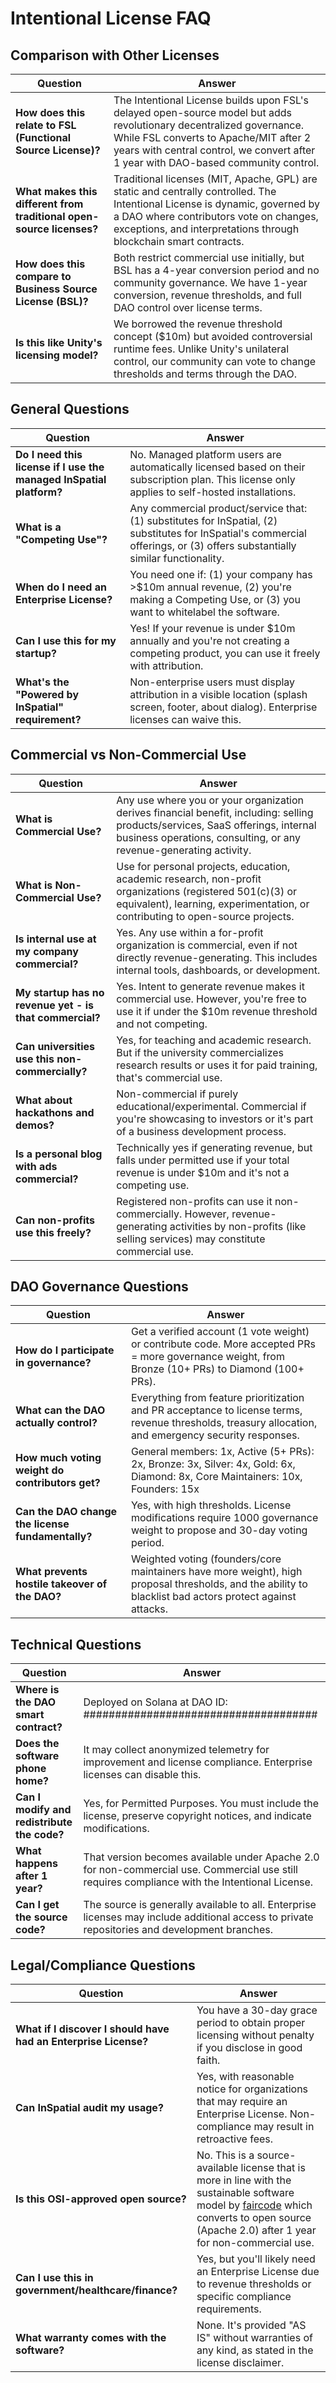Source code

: # Intentional License FAQ

## Comparison with Other Licenses

| Question | Answer |
|----------|--------|
| **How does this relate to FSL (Functional Source License)?** | The Intentional License builds upon FSL's delayed open-source model but adds revolutionary decentralized governance. While FSL converts to Apache/MIT after 2 years with central control, we convert after 1 year with DAO-based community control. |
| **What makes this different from traditional open-source licenses?** | Traditional licenses (MIT, Apache, GPL) are static and centrally controlled. The Intentional License is dynamic, governed by a DAO where contributors vote on changes, exceptions, and interpretations through blockchain smart contracts. |
| **How does this compare to Business Source License (BSL)?** | Both restrict commercial use initially, but BSL has a 4-year conversion period and no community governance. We have 1-year conversion, revenue thresholds, and full DAO control over license terms. |
| **Is this like Unity's licensing model?** | We borrowed the revenue threshold concept ($10m) but avoided controversial runtime fees. Unlike Unity's unilateral control, our community can vote to change thresholds and terms through the DAO. |

## General Questions

| Question | Answer |
|----------|--------|
| **Do I need this license if I use the managed InSpatial platform?** | No. Managed platform users are automatically licensed based on their subscription plan. This license only applies to self-hosted installations. |
| **What is a "Competing Use"?** | Any commercial product/service that: (1) substitutes for InSpatial, (2) substitutes for InSpatial's commercial offerings, or (3) offers substantially similar functionality. |
| **When do I need an Enterprise License?** | You need one if: (1) your company has >$10m annual revenue, (2) you're making a Competing Use, or (3) you want to whitelabel the software. |
| **Can I use this for my startup?** | Yes! If your revenue is under $10m annually and you're not creating a competing product, you can use it freely with attribution. |
| **What's the "Powered by InSpatial" requirement?** | Non-enterprise users must display attribution in a visible location (splash screen, footer, about dialog). Enterprise licenses can waive this. |


## Commercial vs Non-Commercial Use

| Question | Answer |
|----------|--------|
| **What is Commercial Use?** | Any use where you or your organization derives financial benefit, including: selling products/services, SaaS offerings, internal business operations, consulting, or any revenue-generating activity. |
| **What is Non-Commercial Use?** | Use for personal projects, education, academic research, non-profit organizations (registered 501(c)(3) or equivalent), learning, experimentation, or contributing to open-source projects. |
| **Is internal use at my company commercial?** | Yes. Any use within a for-profit organization is commercial, even if not directly revenue-generating. This includes internal tools, dashboards, or development. |
| **My startup has no revenue yet - is that commercial?** | Yes. Intent to generate revenue makes it commercial use. However, you're free to use it if under the $10m revenue threshold and not competing. |
| **Can universities use this non-commercially?** | Yes, for teaching and academic research. But if the university commercializes research results or uses it for paid training, that's commercial use. |
| **What about hackathons and demos?** | Non-commercial if purely educational/experimental. Commercial if you're showcasing to investors or it's part of a business development process. |
| **Is a personal blog with ads commercial?** | Technically yes if generating revenue, but falls under permitted use if your total revenue is under $10m and it's not a competing use. |
| **Can non-profits use this freely?** | Registered non-profits can use it non-commercially. However, revenue-generating activities by non-profits (like selling services) may constitute commercial use. |


## DAO Governance Questions

| Question | Answer |
|----------|--------|
| **How do I participate in governance?** | Get a verified account (1 vote weight) or contribute code. More accepted PRs = more governance weight, from Bronze (10+ PRs) to Diamond (100+ PRs). |
| **What can the DAO actually control?** | Everything from feature prioritization and PR acceptance to license terms, revenue thresholds, treasury allocation, and emergency security responses. |
| **How much voting weight do contributors get?** | General members: 1x, Active (5+ PRs): 2x, Bronze: 3x, Silver: 4x, Gold: 6x, Diamond: 8x, Core Maintainers: 10x, Founders: 15x |
| **Can the DAO change the license fundamentally?** | Yes, with high thresholds. License modifications require 1000 governance weight to propose and 30-day voting period. |
| **What prevents hostile takeover of the DAO?** | Weighted voting (founders/core maintainers have more weight), high proposal thresholds, and the ability to blacklist bad actors protect against attacks. |

## Technical Questions

| Question | Answer |
|----------|--------|
| **Where is the DAO smart contract?** | Deployed on Solana at DAO ID: ##################################### |
| **Does the software phone home?** | It may collect anonymized telemetry for improvement and license compliance. Enterprise licenses can disable this. |
| **Can I modify and redistribute the code?** | Yes, for Permitted Purposes. You must include the license, preserve copyright notices, and indicate modifications. |
| **What happens after 1 year?** | That version becomes available under Apache 2.0 for non-commercial use. Commercial use still requires compliance with the Intentional License. |
| **Can I get the source code?** | The source is generally available to all. Enterprise licenses may include additional access to private repositories and development branches. |

## Legal/Compliance Questions

| Question | Answer |
|----------|--------|
| **What if I discover I should have had an Enterprise License?** | You have a 30-day grace period to obtain proper licensing without penalty if you disclose in good faith. |
| **Can InSpatial audit my usage?** | Yes, with reasonable notice for organizations that may require an Enterprise License. Non-compliance may result in retroactive fees. |
| **Is this OSI-approved open source?** | No. This is a source-available license that is more in line with the sustainable software model by [faircode](https://faircode.io/) which converts to open source (Apache 2.0) after 1 year for non-commercial use. |
| **Can I use this in government/healthcare/finance?** | Yes, but you'll likely need an Enterprise License due to revenue thresholds or specific compliance requirements. |
| **What warranty comes with the software?** | None. It's provided "AS IS" without warranties of any kind, as stated in the license disclaimer. |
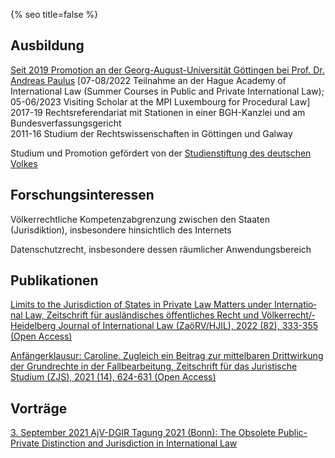 {% seo title=false %}

## Ausbildung
[Seit 2019 Promotion an der Georg-August-Universität Göttingen bei Prof. Dr. Andreas Paulus](https://uni-goettingen.de/de/428947.html) [07-08/2022 Teilnahme an der Hague Academy of International Law (Summer Courses in Public and Private International Law); 05-06/2023 Visiting Scholar at the MPI Luxembourg for Procedural Law]  
2017-19 Rechtsreferendariat mit Stationen in einer BGH-&shy;Kanzlei und am Bundes&shy;verfassungs&shy;gericht  
2011-16 Studium der Rechts&shy;wissen&shy;schaften in Göttingen und Galway  
  
Studium und Promotion gefördert von der [Studien&shy;stiftung des deutschen Volkes](https://www.studienstiftung.de/leitbild/)

## Forschungsinteressen
Völkerrechtliche Kompetenzabgrenzung zwischen den Staaten (Jurisdiktion), insbesondere hinsichtlich des Internets  

Datenschutzrecht, insbesondere dessen räumlicher Anwendungsbereich

## Publikationen
[Limits to the Juris&shy;diction of Sta&shy;tes in Priv&shy;ate Law Matters under Inter&shy;natio&shy;nal Law, Zeit&shy;schrift für aus&shy;länd&shy;isches öffent&shy;liches Recht und Völker&shy;recht/&shy;Heidel&shy;berg Jour&shy;nal of Inter&shy;nat&shy;ional Law (ZaöRV/&shy;HJIL), 2022 (82), 333-355 (Open Access)](https://www.nomos-elibrary.de/10.17104/0044-2348-2022-2-333/limits-to-the-jurisdiction-of-states-in-private-law-matters-under-international-law-jahrgang-82-2022-heft-2?page=1)  

[Anfänger&shy;klausur: Caroline. Zu&shy;gleich ein Bei&shy;trag zur mit&shy;tel&shy;baren Dritt&shy;wirk&shy;ung der Grund&shy;rech&shy;te in der Fall&shy;bear&shy;beit&shy;ung, Zeit&shy;schrift für das Jurist&shy;ische Studium (ZJS), 2021 (14), 624-631 (Open Access)](http://www.zjs-online.com/dat/artikel/2021_5_1551.pdf)

## Vorträge
[3. September 2021 AjV-DGIR Tagung 2021 (Bonn): The Obsolete Public-Private Distinction and Jurisdiction in International Law](https://www.jura.uni-bonn.de/fileadmin/Fachbereich_Rechtswissenschaft/Einrichtungen/Institute/Voelkerrecht/AjV_Tagung_2021/AjV-DGIR_Conference_2021_Programme_short.pdf)
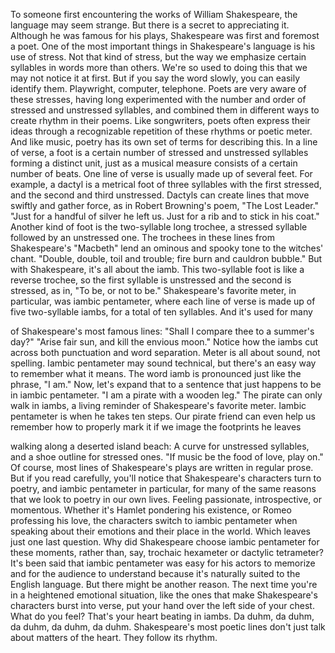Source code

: 
To someone first encountering
the works of William Shakespeare,
the language may seem strange.
But there is a secret to appreciating it.
Although he was famous for his plays,
Shakespeare was first and foremost a poet.
One of the most important things 
in Shakespeare&#39;s language
is his use of stress.
Not that kind of stress,
but the way we emphasize certain 
syllables in words more than others.
We&#39;re so used to doing this
that we may not notice it at first.
But if you say the word slowly,
you can easily identify them.
Playwright, computer, telephone.
Poets are very aware of these stresses,
having long experimented with the number
and order of stressed 
and unstressed syllables,
and combined them in different ways
to create rhythm in their poems.
Like songwriters,
poets often express their ideas through 
a recognizable repetition of these rhythms
or poetic meter.
And like music,
poetry has its own set of terms 
for describing this.
In a line of verse,
a foot is a certain number 
of stressed and unstressed syllables
forming a distinct unit,
just as a musical measure
consists of a certain number of beats.
One line of verse is usually made
up of several feet.
For example, a dactyl is a metrical 
foot of three syllables
with the first stressed, and the second
and third unstressed.
Dactyls can create lines
that move swiftly and gather force,
as in Robert Browning&#39;s poem, 
&quot;The Lost Leader.&quot;
&quot;Just for a handful of silver he left us.
Just for a rib and to stick in his coat.&quot;
Another kind of foot 
is the two-syllable long trochee,
a stressed syllable 
followed by an unstressed one.
The trochees in these lines 
from Shakespeare&#39;s &quot;Macbeth&quot;
lend an ominous and spooky tone
to the witches&#39; chant.
&quot;Double, double, toil and trouble;
fire burn and cauldron bubble.&quot;
But with Shakespeare,
it&#39;s all about the iamb.
This two-syllable foot 
is like a reverse trochee,
so the first syllable is unstressed
and the second is stressed, as in,
&quot;To be, or not to be.&quot;
Shakespeare&#39;s favorite meter, 
in particular, was iambic pentameter,
where each line of verse
is made up of five two-syllable iambs,
for a total of ten syllables.
And it&#39;s used for many 

of Shakespeare&#39;s most famous lines:
&quot;Shall I compare thee
to a summer&#39;s day?&quot;
&quot;Arise fair sun, 
and kill the envious moon.&quot;
Notice how the iambs cut across
both punctuation and word separation.
Meter is all about sound, not spelling.
Iambic pentameter may sound technical,
but there&#39;s an easy way 
to remember what it means.
The word iamb is pronounced
just like the phrase, &quot;I am.&quot;
Now, let&#39;s expand that to a sentence
that just happens 
to be in iambic pentameter.
&quot;I am a pirate with a wooden leg.&quot;
The pirate can only walk in iambs,
a living reminder 
of Shakespeare&#39;s favorite meter.
Iambic pentameter 
is when he takes ten steps.
Our pirate friend can even help us 
remember how to properly mark it
if we image the footprints he leaves

walking along a deserted island beach:
A curve for unstressed syllables,
and a shoe outline for stressed ones.
&quot;If music be the food of love, play on.&quot;
Of course, most lines 
of Shakespeare&#39;s plays
are written in regular prose.
But if you read carefully,
you&#39;ll notice that Shakespeare&#39;s 
characters turn to poetry,
and iambic pentameter in particular,
for many of the same reasons 
that we look to poetry in our own lives.
Feeling passionate, introspective,
or momentous.
Whether it&#39;s Hamlet pondering 
his existence,
or Romeo professing his love,
the characters switch to iambic pentameter
when speaking about their emotions
and their place in the world.
Which leaves just one last question.
Why did Shakespeare choose 
iambic pentameter for these moments,
rather than, say, trochaic hexameter
or dactylic tetrameter?
It&#39;s been said that iambic pentameter 
was easy for his actors to memorize
and for the audience to understand
because it&#39;s naturally suited 
to the English language.
But there might be another reason.
The next time you&#39;re in a heightened 
emotional situation,
like the ones that make 
Shakespeare&#39;s characters burst into verse,
put your hand over 
the left side of your chest.
What do you feel?
That&#39;s your heart beating in iambs.
Da duhm, da duhm, 
da duhm, da duhm, da duhm.
Shakespeare&#39;s most poetic lines don&#39;t just
talk about matters of the heart.
They follow its rhythm.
——————————
◆ THE TASK
Using the entries above, repeat only the lines from the one containing "are written in regular prose." through the one containing "Why did Shakespeare choose", end lines included.

◆ REPLY TO THE TASK
are written in regular prose.
But if you read carefully,
you&#39;ll notice that Shakespeare&#39;s 
characters turn to poetry,
and iambic pentameter in particular,
for many of the same reasons 
that we look to poetry in our own lives.
Feeling passionate, introspective,
or momentous.
Whether it&#39;s Hamlet pondering 
his existence,
or Romeo professing his love,
the characters switch to iambic pentameter
when speaking about their emotions
and their place in the world.
Which leaves just one last question.
Why did Shakespeare choose 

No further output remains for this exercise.